La trama de The Night es intrincada y los personajes numerosos y complejos. Interrogamos a su autor sobre algunos tópicos. El primero: ¿Por qué en medio de la historia se detiene a narrar con tanta minuciosidad la fuga del Hospital Militar de Teodoro Petkoff  en sus años de lucha clandestina?

–Porque en mi investigación sobre la vida de Darío Lancini descubrí que él tuvo una participación tangencial en esa fuga que me parece maravillosa. Además,  investigando descubrí que Petkoff se escapa del Hospital Militar con la cédula de Darío Lancini porque se parecen mucho físicamente y eso me permitió reconstruir una escena muy bonita, una suerte de desdoblamiento entre el artista y el luchador social en una breve conversación que sostuvieron.

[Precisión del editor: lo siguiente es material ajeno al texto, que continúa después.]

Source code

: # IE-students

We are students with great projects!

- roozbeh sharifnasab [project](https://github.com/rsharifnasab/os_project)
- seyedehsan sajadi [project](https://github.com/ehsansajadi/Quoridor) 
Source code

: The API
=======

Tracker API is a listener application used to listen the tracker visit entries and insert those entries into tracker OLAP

–La novela refleja la vida bohemia y diplomática de algunos venezolanos en Europa en la década de los 60. Una forma de vida que luce decadente ; ¿Era así?

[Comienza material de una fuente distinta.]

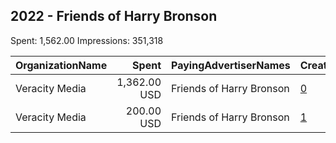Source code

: ## 2022 - Friends of Harry Bronson 
Spent: 1,562.00
Impressions: 351,318

|OrganizationName|Spent|PayingAdvertiserNames|CreativeUrls|Impressions|Genders|AgeBrackets|CountryCodes|BillingAddresses|CandidateBallotInformation|
|:---|---:|:---|:---|---:|:---|:---|:---|:---|:---|
|Veracity Media|1,362.00 USD|Friends of Harry Bronson|[0](https://www.snap.com/political-ads/asset/847a611dac667dd3efd172b8770fe07a685b41539917e15693ecd6164b69829b?mediaType=mp4)|316,632||18+|united states|US|Harry Bronson|
|Veracity Media|200.00 USD|Friends of Harry Bronson|[1](https://www.snap.com/political-ads/asset/4a9bbde2494d4160f1247c5f6ba04d4999c009659ee65269035894edbbeef10e?mediaType=png)|34,686||18+|united states|US|Harry Bronson|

–Bohemios eran y siguen siendo esos círculos. Quizás en Venezuela ahorita, por la crisis que vivimos, parece que la bohemia se ha reducido a una cosa muy privada y muy personal. No hay  dinero, ni tiempo, ni seguridad para darnos esos lujos que nos podíamos dar antes. Efectivamente puede haber algunos rasgos de lo que llamaríamos la decadencia, que para mí  es una forma de belleza también. Te pongo un ejemplo, el metro de París. Es una de las cosas más feas y  desagradables desde muchos puntos de vista, por lo que se puede ver  y por los olores, pero me encanta. Es como la negación o el inconsciente de esa ciudad tan hermosa que hay arriba.

Pudimos conocer al término de esta entrevista que el escritor actualmente residenciado en París, está haciendo un doctorado, escribe dos libros de cuento y comenzó una novela donde recoge algunos cabos sueltos que intencionalmente dejó en The Night.